Task statement: Every record must be copied exactly. Leave nothing out.
[Opening Information section]
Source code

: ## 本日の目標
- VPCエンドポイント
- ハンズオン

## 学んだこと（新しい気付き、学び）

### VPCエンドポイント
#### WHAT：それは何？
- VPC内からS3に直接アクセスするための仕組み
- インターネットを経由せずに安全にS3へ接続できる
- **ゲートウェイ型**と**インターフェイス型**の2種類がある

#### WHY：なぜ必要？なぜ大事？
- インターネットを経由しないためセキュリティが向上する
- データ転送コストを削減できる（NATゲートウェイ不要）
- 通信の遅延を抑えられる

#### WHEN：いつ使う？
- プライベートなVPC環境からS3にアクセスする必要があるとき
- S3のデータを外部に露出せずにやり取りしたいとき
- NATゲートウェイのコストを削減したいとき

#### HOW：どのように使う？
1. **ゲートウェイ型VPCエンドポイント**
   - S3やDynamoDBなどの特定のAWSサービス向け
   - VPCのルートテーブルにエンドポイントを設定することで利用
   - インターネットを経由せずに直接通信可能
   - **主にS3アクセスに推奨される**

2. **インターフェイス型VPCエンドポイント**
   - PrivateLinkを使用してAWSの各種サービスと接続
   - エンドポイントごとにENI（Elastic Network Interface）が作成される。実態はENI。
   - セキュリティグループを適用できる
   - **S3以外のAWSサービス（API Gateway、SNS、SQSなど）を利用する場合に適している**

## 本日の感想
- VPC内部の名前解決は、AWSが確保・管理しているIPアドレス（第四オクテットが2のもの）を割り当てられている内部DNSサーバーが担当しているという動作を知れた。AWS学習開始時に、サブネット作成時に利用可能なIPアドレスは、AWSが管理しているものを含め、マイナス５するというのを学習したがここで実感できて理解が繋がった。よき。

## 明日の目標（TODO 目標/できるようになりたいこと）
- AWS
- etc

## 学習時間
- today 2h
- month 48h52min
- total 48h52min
[Closing Information section]
Your response:
Source code

: ## 本日の目標
- VPCエンドポイント
- ハンズオン

## 学んだこと（新しい気付き、学び）

### VPCエンドポイント
#### WHAT：それは何？
- VPC内からS3に直接アクセスするための仕組み
- インターネットを経由せずに安全にS3へ接続できる
- **ゲートウェイ型**と**インターフェイス型**の2種類がある

#### WHY：なぜ必要？なぜ大事？
- インターネットを経由しないためセキュリティが向上する
- データ転送コストを削減できる（NATゲートウェイ不要）
- 通信の遅延を抑えられる

#### WHEN：いつ使う？
- プライベートなVPC環境からS3にアクセスする必要があるとき
- S3のデータを外部に露出せずにやり取りしたいとき
- NATゲートウェイのコストを削減したいとき

#### HOW：どのように使う？
1. **ゲートウェイ型VPCエンドポイント**
   - S3やDynamoDBなどの特定のAWSサービス向け
   - VPCのルートテーブルにエンドポイントを設定することで利用
   - インターネットを経由せずに直接通信可能
   - **主にS3アクセスに推奨される**

2. **インターフェイス型VPCエンドポイント**
   - PrivateLinkを使用してAWSの各種サービスと接続
   - エンドポイントごとにENI（Elastic Network Interface）が作成される。実態はENI。
   - セキュリティグループを適用できる
   - **S3以外のAWSサービス（API Gateway、SNS、SQSなど）を利用する場合に適している**

## 本日の感想
- VPC内部の名前解決は、AWSが確保・管理しているIPアドレス（第四オクテットが2のもの）を割り当てられている内部DNSサーバーが担当しているという動作を知れた。AWS学習開始時に、サブネット作成時に利用可能なIPアドレスは、AWSが管理しているものを含め、マイナス５するというのを学習したがここで実感できて理解が繋がった。よき。

## 明日の目標（TODO 目標/できるようになりたいこと）
- AWS
- etc

## 学習時間
- today 2h
- month 48h52min
- total 48h52min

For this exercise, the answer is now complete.